» How to complete this task
Scan the entries for the word "hone" and return every line that has it.
□ □ □ □ □ □ □
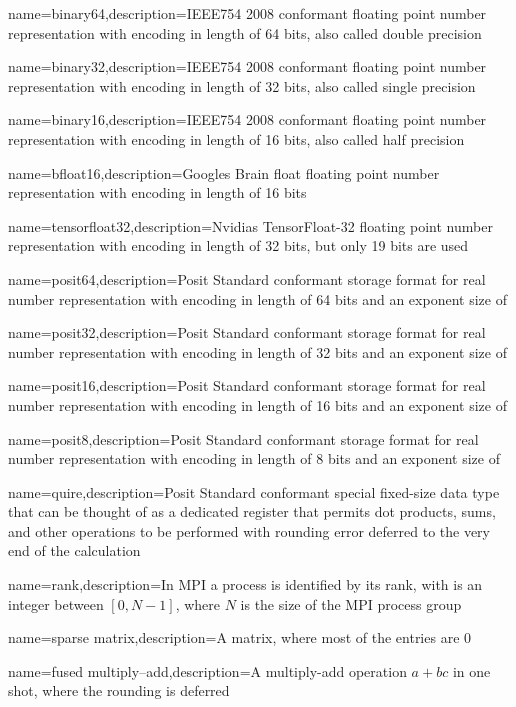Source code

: 
    {name=binary64,description={IEEE754 2008 \cite{ieee754_2008} conformant floating point number representation with encoding in length of \num{64} bits, also called double precision}}

    {name=binary32,description={IEEE754 2008 \cite{ieee754_2008} conformant floating point number representation with encoding in length of \num{32} bits, also called single precision}}

    {name=binary16,description={IEEE754 2008 \cite{ieee754_2008} conformant floating point number representation with encoding in length of \num{16} bits, also called half precision}}

    {name=bfloat16,description={Googles Brain float \cite{bfloat16} floating point number representation with encoding in length of \num{16} bits}}

    {name=tensorfloat32,description={Nvidias TensorFloat-32 \cite{tf32} floating point number representation with encoding in length of \num{32} bits, but only \num{19} bits are used}}

    {name=posit64,description={Posit Standard \cite{posit2018standard} conformant storage format for real number representation with encoding in length of \num{64} bits and an exponent size of }}

    {name=posit32,description={Posit Standard \cite{posit2018standard} conformant storage format for real number representation with encoding in length of \num{32} bits and an exponent size of }}

    {name=posit16,description={Posit Standard \cite{posit2018standard} conformant storage format for real number representation with encoding in length of \num{16} bits and an exponent size of }}

    {name=posit8,description={Posit Standard \cite{posit2018standard} conformant storage format for real number representation with encoding in length of \num{8} bits and an exponent size of }}

    {name=quire,description={Posit Standard \cite{posit2018standard} conformant special fixed-size data type that can be thought of as a dedicated register that permits dot products, sums, and other operations to be performed with rounding error deferred to the very end of the calculation \cite{gustafson2017}}}

    {name=rank,description={In \acrshort{MPI} a process is identified by its rank, with is an integer between $[0, N-1]$, where $N$ is the size of the MPI process group}}

    {name=sparse matrix,description={A matrix, where most of the entries are \num{0}}}

    {name=fused multiply–add,description={A multiply-add operation $a + bc$ in one shot, where the rounding is deferred}}
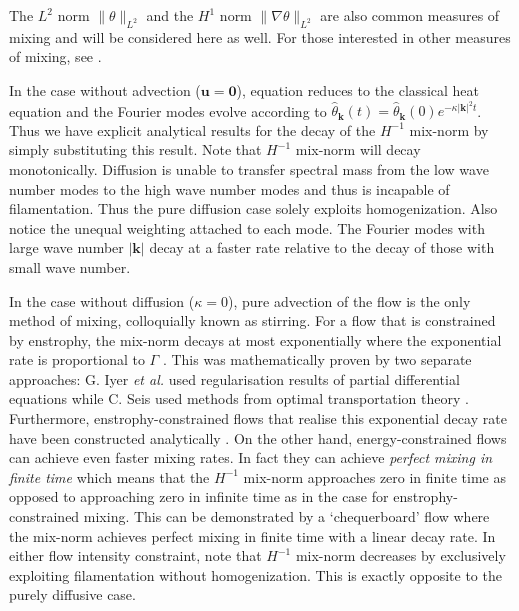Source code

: \documentclass[12pt]{iopart}
\newcommand{\ltwo}[1]{\|#1\|_{L^{2}}}
\newcommand{\hone}[1]{\| \nabla #1\|_{L^{2}}}
\renewcommand{\vec}[1]{\mathbf{#1}}
\begin{document}
The $L^{2}$ norm $\ltwo{\theta}$ and the $H^{1}$ norm $\hone{\theta}$ are also common measures of mixing and will be considered here as well.  For those interested in other measures of mixing, see \cite{JLT2012}. 

In the case without advection ($\vec{u}=\vec{0}$), equation  reduces to the classical heat equation \cite{Evans2010} and the Fourier modes evolve according to $\hat{\theta}_{\vec{k}}(t)=\hat{\theta}_{\vec{k}}(0)e^{-\kappa|\vec{k}|^2t}$. Thus we have explicit analytical results for the decay of the $H^{-1}$ mix-norm by simply substituting this result. Note that $H^{-1}$ mix-norm will decay monotonically. Diffusion is unable to transfer spectral mass from the low wave number modes to the high wave number modes and thus is incapable of filamentation. Thus the pure diffusion case solely exploits homogenization. Also notice the unequal weighting attached to each mode. The Fourier modes with large wave number $|\vec{k}|$ decay at a faster rate relative to the decay of those with small wave number.


In the case without diffusion ($\kappa = 0$), pure advection of the flow is the only method of mixing, colloquially known as stirring. For a flow that is constrained by enstrophy, the mix-norm decays at most exponentially where the exponential rate is proportional to $\Gamma$ \cite{GI2014,CS2013}. This was mathematically proven by two separate approaches: G. Iyer {\it et al.} \cite{GI2014} used regularisation results \cite{Crippa} of partial differential equations  while C. Seis \cite{CS2013} used methods from optimal transportation theory \cite{villani2003topics}. Furthermore, enstrophy-constrained flows that realise this exponential decay rate have been constructed analytically \cite{Alberti2014a}. On the other hand, energy-constrained flows can achieve even faster mixing rates. In fact they can achieve {\it perfect mixing in finite time} which means that the $H^{-1}$ mix-norm approaches zero in finite time as opposed to approaching zero in infinite time as in the case for enstrophy-constrained mixing. This can be demonstrated by a `chequerboard' flow \cite{JMP2012} where the mix-norm achieves perfect mixing in finite time with a linear decay rate.  In either flow intensity constraint, note that $H^{-1}$ mix-norm decreases by exclusively exploiting filamentation without homogenization. This is  exactly opposite to the purely diffusive case.
\end{document}
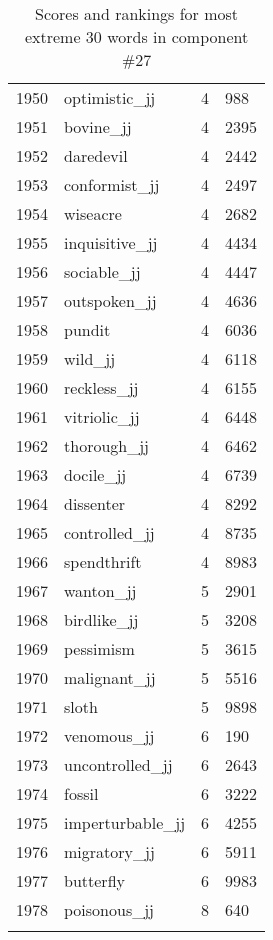 \begin{longtable}[!htbp]{| rlr@{.}l |}
    1950 & optimistic\_jj & 4 & 988 \\
    1951 & bovine\_jj & 4 & 2395 \\
    1952 & daredevil & 4 & 2442 \\
    1953 & conformist\_jj & 4 & 2497 \\
    1954 & wiseacre & 4 & 2682 \\
    1955 & inquisitive\_jj & 4 & 4434 \\
    1956 & sociable\_jj & 4 & 4447 \\
    1957 & outspoken\_jj & 4 & 4636 \\
    1958 & pundit & 4 & 6036 \\
    1959 & wild\_jj & 4 & 6118 \\
    1960 & reckless\_jj & 4 & 6155 \\
    1961 & vitriolic\_jj & 4 & 6448 \\
    1962 & thorough\_jj & 4 & 6462 \\
    1963 & docile\_jj & 4 & 6739 \\
    1964 & dissenter & 4 & 8292 \\
    1965 & controlled\_jj & 4 & 8735 \\
    1966 & spendthrift & 4 & 8983 \\
    1967 & wanton\_jj & 5 & 2901 \\
    1968 & birdlike\_jj & 5 & 3208 \\
    1969 & pessimism & 5 & 3615 \\
    1970 & malignant\_jj & 5 & 5516 \\
    1971 & sloth & 5 & 9898 \\
    1972 & venomous\_jj & 6 & 190 \\
    1973 & uncontrolled\_jj & 6 & 2643 \\
    1974 & fossil & 6 & 3222 \\
    1975 & imperturbable\_jj & 6 & 4255 \\
    1976 & migratory\_jj & 6 & 5911 \\
    1977 & butterfly & 6 & 9983 \\
    1978 & poisonous\_jj & 8 & 640 \\
    \hline
    \caption{Scores and rankings for most extreme 30 words in component \#27} \\
\end{longtable}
□ □ □ □ □ □ □
» Solution
\newcommand{\hone}[1]{\| \nabla #1\|_{L^{2}}}
The $L^{2}$ norm $\ltwo{\theta}$ and the $H^{1}$ norm $\hone{\theta}$ are also common measures of mixing and will be considered here as well.  For those interested in other measures of mixing, see \cite{JLT2012}. 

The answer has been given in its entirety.